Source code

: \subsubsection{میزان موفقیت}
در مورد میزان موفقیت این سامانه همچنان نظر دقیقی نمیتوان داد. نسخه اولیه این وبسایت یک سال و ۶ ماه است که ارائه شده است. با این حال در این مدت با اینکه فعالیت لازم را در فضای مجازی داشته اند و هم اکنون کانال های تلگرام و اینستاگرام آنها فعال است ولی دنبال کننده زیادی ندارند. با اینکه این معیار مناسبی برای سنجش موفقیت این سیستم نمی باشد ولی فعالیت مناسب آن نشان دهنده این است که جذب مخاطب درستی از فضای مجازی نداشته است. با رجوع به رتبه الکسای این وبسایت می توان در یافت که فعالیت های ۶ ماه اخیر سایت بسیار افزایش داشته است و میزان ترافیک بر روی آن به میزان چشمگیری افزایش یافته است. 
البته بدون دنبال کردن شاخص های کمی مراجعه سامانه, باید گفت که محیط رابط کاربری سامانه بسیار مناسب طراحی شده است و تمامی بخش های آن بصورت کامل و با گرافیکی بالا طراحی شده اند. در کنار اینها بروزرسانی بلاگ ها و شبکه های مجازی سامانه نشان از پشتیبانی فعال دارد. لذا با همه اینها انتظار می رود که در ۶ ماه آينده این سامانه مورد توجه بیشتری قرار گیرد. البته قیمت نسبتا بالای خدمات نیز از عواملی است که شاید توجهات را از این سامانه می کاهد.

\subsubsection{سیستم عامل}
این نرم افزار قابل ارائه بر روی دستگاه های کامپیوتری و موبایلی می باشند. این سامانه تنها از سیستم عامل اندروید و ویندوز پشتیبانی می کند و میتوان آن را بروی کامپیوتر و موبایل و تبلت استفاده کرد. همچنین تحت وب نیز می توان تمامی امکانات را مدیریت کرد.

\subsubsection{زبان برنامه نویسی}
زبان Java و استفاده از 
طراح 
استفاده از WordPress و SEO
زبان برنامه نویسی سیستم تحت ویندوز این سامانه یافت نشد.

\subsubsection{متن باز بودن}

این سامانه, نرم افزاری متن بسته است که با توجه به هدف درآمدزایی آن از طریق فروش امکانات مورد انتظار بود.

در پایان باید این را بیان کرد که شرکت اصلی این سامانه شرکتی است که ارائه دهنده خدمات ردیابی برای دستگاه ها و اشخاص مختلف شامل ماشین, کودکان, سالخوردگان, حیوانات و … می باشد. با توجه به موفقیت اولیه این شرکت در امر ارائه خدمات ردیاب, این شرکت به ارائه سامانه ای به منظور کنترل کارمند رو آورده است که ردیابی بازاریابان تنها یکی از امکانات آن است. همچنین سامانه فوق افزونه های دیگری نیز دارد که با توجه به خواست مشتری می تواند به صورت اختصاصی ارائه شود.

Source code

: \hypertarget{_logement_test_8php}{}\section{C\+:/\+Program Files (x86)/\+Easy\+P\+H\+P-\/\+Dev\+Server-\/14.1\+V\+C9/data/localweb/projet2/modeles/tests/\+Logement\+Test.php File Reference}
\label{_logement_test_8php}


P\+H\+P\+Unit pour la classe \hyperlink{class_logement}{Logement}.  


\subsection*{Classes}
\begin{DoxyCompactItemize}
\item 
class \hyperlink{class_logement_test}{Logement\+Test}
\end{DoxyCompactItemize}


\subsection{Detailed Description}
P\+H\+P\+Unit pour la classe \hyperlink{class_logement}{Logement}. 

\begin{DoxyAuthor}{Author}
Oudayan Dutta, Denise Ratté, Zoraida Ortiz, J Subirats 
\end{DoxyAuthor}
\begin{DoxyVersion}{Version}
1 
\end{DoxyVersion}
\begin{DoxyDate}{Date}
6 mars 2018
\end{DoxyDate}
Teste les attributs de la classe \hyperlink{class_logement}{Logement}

◆ ASSIGNMENT ◆
Go through the entries and copy every line with "دارد".

◆ ANSWER TO THE EXERCISE ◆
البته بدون دنبال کردن شاخص های کمی مراجعه سامانه, باید گفت که محیط رابط کاربری سامانه بسیار مناسب طراحی شده است و تمامی بخش های آن بصورت کامل و با گرافیکی بالا طراحی شده اند. در کنار اینها بروزرسانی بلاگ ها و شبکه های مجازی سامانه نشان از پشتیبانی فعال دارد. لذا با همه اینها انتظار می رود که در ۶ ماه آينده این سامانه مورد توجه بیشتری قرار گیرد. البته قیمت نسبتا بالای خدمات نیز از عواملی است که شاید توجهات را از این سامانه می کاهد.
در پایان باید این را بیان کرد که شرکت اصلی این سامانه شرکتی است که ارائه دهنده خدمات ردیابی برای دستگاه ها و اشخاص مختلف شامل ماشین, کودکان, سالخوردگان, حیوانات و … می باشد. با توجه به موفقیت اولیه این شرکت در امر ارائه خدمات ردیاب, این شرکت به ارائه سامانه ای به منظور کنترل کارمند رو آورده است که ردیابی بازاریابان تنها یکی از امکانات آن است. همچنین سامانه فوق افزونه های دیگری نیز دارد که با توجه به خواست مشتری می تواند به صورت اختصاصی ارائه شود.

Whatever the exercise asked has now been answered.